This time of year brings such joy to native gardeners as pollinator activity on native plants really picks up and progression of flowering in the garden marches on from one species to the next. As early species decline and start to set seed, we have an opportunity to collect ripe seed from our plants to propagate ourselves and/or distribute to the community. NPI packages and gives out native seeds at our meetings and events all over town. We participated in a Memorial Day weekend Storm Sweep event at the lakefront and gave out lots of seeds there and this weekend we will be giving out over 400 packets of native seeds at the Creole Tomato Fest! Here are some native plants producing seed right now, what to look for and how to collect. Contact us for guidelines if you are collecting extra seed for NPI distribution.
Clasping Coneflower, Dracopis amplexicaulis - This is one of our earliest and easiest native wildflowers to grow. Once you grow it, it’s likely that it will always pop up somewhere in your sunny garden from the many seeds it produces. Seed heads should be completely dry and shatter fairly easily when raked with a fingernail. Paper bags are best for dry storage. Only pack in plastic when COMPLETELY DRY.
Spiderwort, Tradescantia -
Spiderworts bloom in a cluster of several flowers at the tips of the stems. The individual flowers bloom in succession, not all at one time, which means they dry and seed matures in succession too.
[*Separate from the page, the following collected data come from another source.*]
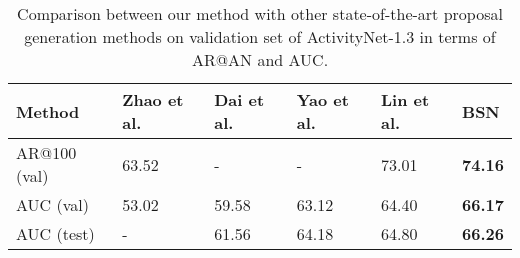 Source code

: \documentclass[runningheads]{llncs}
\begin{document}
\begin{table}[tbp]
\setlength{\abovecaptionskip}{-0.05cm} %
\setlength{\belowcaptionskip}{-0.1cm} %
\centering
\caption{ Comparison between our method with other state-of-the-art proposal generation methods on validation set of  ActivityNet-1.3 in terms of AR@AN and AUC. }
\small
\begin{tabular}{m{2.1cm}m{2.0cm}<{\centering}m{1.9cm}<{\centering}m{1.9cm}<{\centering}m{1.9cm}<{\centering}m{1.3cm}<{\centering}}
\toprule
Method  & Zhao et al. \cite{zhao2017temporal} & Dai et al. \cite{dai2017temporal}   & Yao et al. \cite{ghanem2017activitynet} & Lin et al. \cite{lin2017temporal}   &  BSN \\
\hline
AR@100 (val)  	& 63.52  	& -		& - 		&  73.01		& {\bf 74.16}  \\
AUC (val) 		& 53.02  	& 59.58 	& 63.12 	&  64.40 	& {\bf 66.17	} \\
AUC (test) 		& -  		& 61.56	& 64.18 	&  64.80 	& {\bf 66.26}  \\
\bottomrule
\end{tabular}
\label{table_comparison_1}
\vspace{-0.5cm}
\end{table}
\end{document}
For this reason, to collect seed, you must wait until almost all of the flowers in a terminal cluster have finished and turned brown before pulling off that clump to save seed. Spiderworts are fleshy and the seed pods and leaves surrounding the seeds can hold a lot of moisture. After you pull the end clusters off, leave them out in a flat pan to dry thoroughly before storing in a paper bags. Only pack in plastic when COMPLETELY DRY or you will have a bag of moldy yuck in no time. After harvesting the seed, cut the plant down for a neater look to the garden. Spiderwort looks unattractive at this stage.
Gaillardia pulchella, Blanket flower - Wait for it, …. wait for it, ……this is a plant whose flower heads fade and dry but must be completely brown/gray before the seeds are ripe and easily collected. The seed heads should shatter easily when raked with a fingernail. If they do not, they are not ready to harvest yet.
Coreopsis tinctoria, Tickseed - Another super easy, early native flower. Wait until seed heads are completely brown and dry before breaking apart. Paper bags are best for dry storage. Only pack in plastic when COMPLETELY DRY.